BEGIN
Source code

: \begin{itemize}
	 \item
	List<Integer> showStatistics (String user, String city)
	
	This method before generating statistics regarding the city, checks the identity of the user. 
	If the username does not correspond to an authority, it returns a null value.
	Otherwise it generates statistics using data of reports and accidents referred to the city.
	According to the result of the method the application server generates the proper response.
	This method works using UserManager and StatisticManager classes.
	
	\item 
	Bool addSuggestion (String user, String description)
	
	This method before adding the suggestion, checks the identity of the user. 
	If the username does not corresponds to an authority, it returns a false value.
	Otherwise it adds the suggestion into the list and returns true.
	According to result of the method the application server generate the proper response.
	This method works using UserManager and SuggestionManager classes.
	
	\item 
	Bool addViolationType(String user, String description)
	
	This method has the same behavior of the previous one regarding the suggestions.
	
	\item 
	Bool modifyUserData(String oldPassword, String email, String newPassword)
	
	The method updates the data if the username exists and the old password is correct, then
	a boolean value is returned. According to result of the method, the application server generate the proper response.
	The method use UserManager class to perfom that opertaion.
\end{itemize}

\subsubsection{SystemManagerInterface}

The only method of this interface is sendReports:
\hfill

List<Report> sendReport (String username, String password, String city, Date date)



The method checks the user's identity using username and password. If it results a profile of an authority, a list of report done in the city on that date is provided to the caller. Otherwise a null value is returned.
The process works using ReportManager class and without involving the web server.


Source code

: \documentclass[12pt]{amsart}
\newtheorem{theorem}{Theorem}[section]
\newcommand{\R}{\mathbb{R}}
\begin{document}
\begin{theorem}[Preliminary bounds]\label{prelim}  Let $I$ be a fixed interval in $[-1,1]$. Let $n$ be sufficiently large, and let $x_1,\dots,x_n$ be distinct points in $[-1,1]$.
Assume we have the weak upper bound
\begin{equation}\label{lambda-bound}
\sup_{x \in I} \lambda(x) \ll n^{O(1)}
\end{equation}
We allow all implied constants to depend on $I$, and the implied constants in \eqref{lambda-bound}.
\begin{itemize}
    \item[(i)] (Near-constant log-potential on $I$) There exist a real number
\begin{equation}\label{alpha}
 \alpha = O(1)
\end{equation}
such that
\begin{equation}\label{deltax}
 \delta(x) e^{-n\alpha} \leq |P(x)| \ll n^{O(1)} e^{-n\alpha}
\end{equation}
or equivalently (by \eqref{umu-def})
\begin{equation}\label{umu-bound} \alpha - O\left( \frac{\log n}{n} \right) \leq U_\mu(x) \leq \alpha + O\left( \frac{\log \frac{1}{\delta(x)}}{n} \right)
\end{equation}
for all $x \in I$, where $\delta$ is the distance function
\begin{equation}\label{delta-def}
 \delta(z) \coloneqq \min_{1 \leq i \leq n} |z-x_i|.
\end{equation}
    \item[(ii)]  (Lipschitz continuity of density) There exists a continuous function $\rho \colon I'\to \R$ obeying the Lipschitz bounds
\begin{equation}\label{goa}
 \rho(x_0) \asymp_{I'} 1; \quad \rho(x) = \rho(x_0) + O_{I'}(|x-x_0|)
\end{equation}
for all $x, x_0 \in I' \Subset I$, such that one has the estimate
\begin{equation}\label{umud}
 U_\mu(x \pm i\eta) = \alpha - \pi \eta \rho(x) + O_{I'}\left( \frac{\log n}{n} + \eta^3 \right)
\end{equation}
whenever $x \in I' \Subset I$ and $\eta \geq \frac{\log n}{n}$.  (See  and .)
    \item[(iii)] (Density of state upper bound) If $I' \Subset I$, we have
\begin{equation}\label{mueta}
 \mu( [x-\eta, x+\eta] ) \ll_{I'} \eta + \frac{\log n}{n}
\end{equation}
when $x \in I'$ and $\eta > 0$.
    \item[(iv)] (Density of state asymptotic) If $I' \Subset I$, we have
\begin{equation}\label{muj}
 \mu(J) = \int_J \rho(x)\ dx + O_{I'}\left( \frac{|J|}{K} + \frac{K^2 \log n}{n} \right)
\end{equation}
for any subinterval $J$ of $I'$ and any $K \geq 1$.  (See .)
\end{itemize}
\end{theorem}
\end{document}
END
(WHAT IS BEING ASKED) What is wanted is every line above, written out exactly.

(WRITTEN RESPONSE)
Source code

: \begin{itemize}
	 \item
	List<Integer> showStatistics (String user, String city)
	
	This method before generating statistics regarding the city, checks the identity of the user. 
	If the username does not correspond to an authority, it returns a null value.
	Otherwise it generates statistics using data of reports and accidents referred to the city.
	According to the result of the method the application server generates the proper response.
	This method works using UserManager and StatisticManager classes.
	
	\item 
	Bool addSuggestion (String user, String description)
	
	This method before adding the suggestion, checks the identity of the user. 
	If the username does not corresponds to an authority, it returns a false value.
	Otherwise it adds the suggestion into the list and returns true.
	According to result of the method the application server generate the proper response.
	This method works using UserManager and SuggestionManager classes.
	
	\item 
	Bool addViolationType(String user, String description)
	
	This method has the same behavior of the previous one regarding the suggestions.
	
	\item 
	Bool modifyUserData(String oldPassword, String email, String newPassword)
	
	The method updates the data if the username exists and the old password is correct, then
	a boolean value is returned. According to result of the method, the application server generate the proper response.
	The method use UserManager class to perfom that opertaion.
\end{itemize}

\subsubsection{SystemManagerInterface}

The only method of this interface is sendReports:
\hfill

List<Report> sendReport (String username, String password, String city, Date date)



The method checks the user's identity using username and password. If it results a profile of an authority, a list of report done in the city on that date is provided to the caller. Otherwise a null value is returned.
The process works using ReportManager class and without involving the web server.


Source code

: \documentclass[12pt]{amsart}
\newtheorem{theorem}{Theorem}[section]
\newcommand{\R}{\mathbb{R}}
\begin{document}
\begin{theorem}[Preliminary bounds]\label{prelim}  Let $I$ be a fixed interval in $[-1,1]$. Let $n$ be sufficiently large, and let $x_1,\dots,x_n$ be distinct points in $[-1,1]$.
Assume we have the weak upper bound
\begin{equation}\label{lambda-bound}
\sup_{x \in I} \lambda(x) \ll n^{O(1)}
\end{equation}
We allow all implied constants to depend on $I$, and the implied constants in \eqref{lambda-bound}.
\begin{itemize}
    \item[(i)] (Near-constant log-potential on $I$) There exist a real number
\begin{equation}\label{alpha}
 \alpha = O(1)
\end{equation}
such that
\begin{equation}\label{deltax}
 \delta(x) e^{-n\alpha} \leq |P(x)| \ll n^{O(1)} e^{-n\alpha}
\end{equation}
or equivalently (by \eqref{umu-def})
\begin{equation}\label{umu-bound} \alpha - O\left( \frac{\log n}{n} \right) \leq U_\mu(x) \leq \alpha + O\left( \frac{\log \frac{1}{\delta(x)}}{n} \right)
\end{equation}
for all $x \in I$, where $\delta$ is the distance function
\begin{equation}\label{delta-def}
 \delta(z) \coloneqq \min_{1 \leq i \leq n} |z-x_i|.
\end{equation}
    \item[(ii)]  (Lipschitz continuity of density) There exists a continuous function $\rho \colon I'\to \R$ obeying the Lipschitz bounds
\begin{equation}\label{goa}
 \rho(x_0) \asymp_{I'} 1; \quad \rho(x) = \rho(x_0) + O_{I'}(|x-x_0|)
\end{equation}
for all $x, x_0 \in I' \Subset I$, such that one has the estimate
\begin{equation}\label{umud}
 U_\mu(x \pm i\eta) = \alpha - \pi \eta \rho(x) + O_{I'}\left( \frac{\log n}{n} + \eta^3 \right)
\end{equation}
whenever $x \in I' \Subset I$ and $\eta \geq \frac{\log n}{n}$.  (See  and .)
    \item[(iii)] (Density of state upper bound) If $I' \Subset I$, we have
\begin{equation}\label{mueta}
 \mu( [x-\eta, x+\eta] ) \ll_{I'} \eta + \frac{\log n}{n}
\end{equation}
when $x \in I'$ and $\eta > 0$.
    \item[(iv)] (Density of state asymptotic) If $I' \Subset I$, we have
\begin{equation}\label{muj}
 \mu(J) = \int_J \rho(x)\ dx + O_{I'}\left( \frac{|J|}{K} + \frac{K^2 \log n}{n} \right)
\end{equation}
for any subinterval $J$ of $I'$ and any $K \geq 1$.  (See .)
\end{itemize}
\end{theorem}
\end{document}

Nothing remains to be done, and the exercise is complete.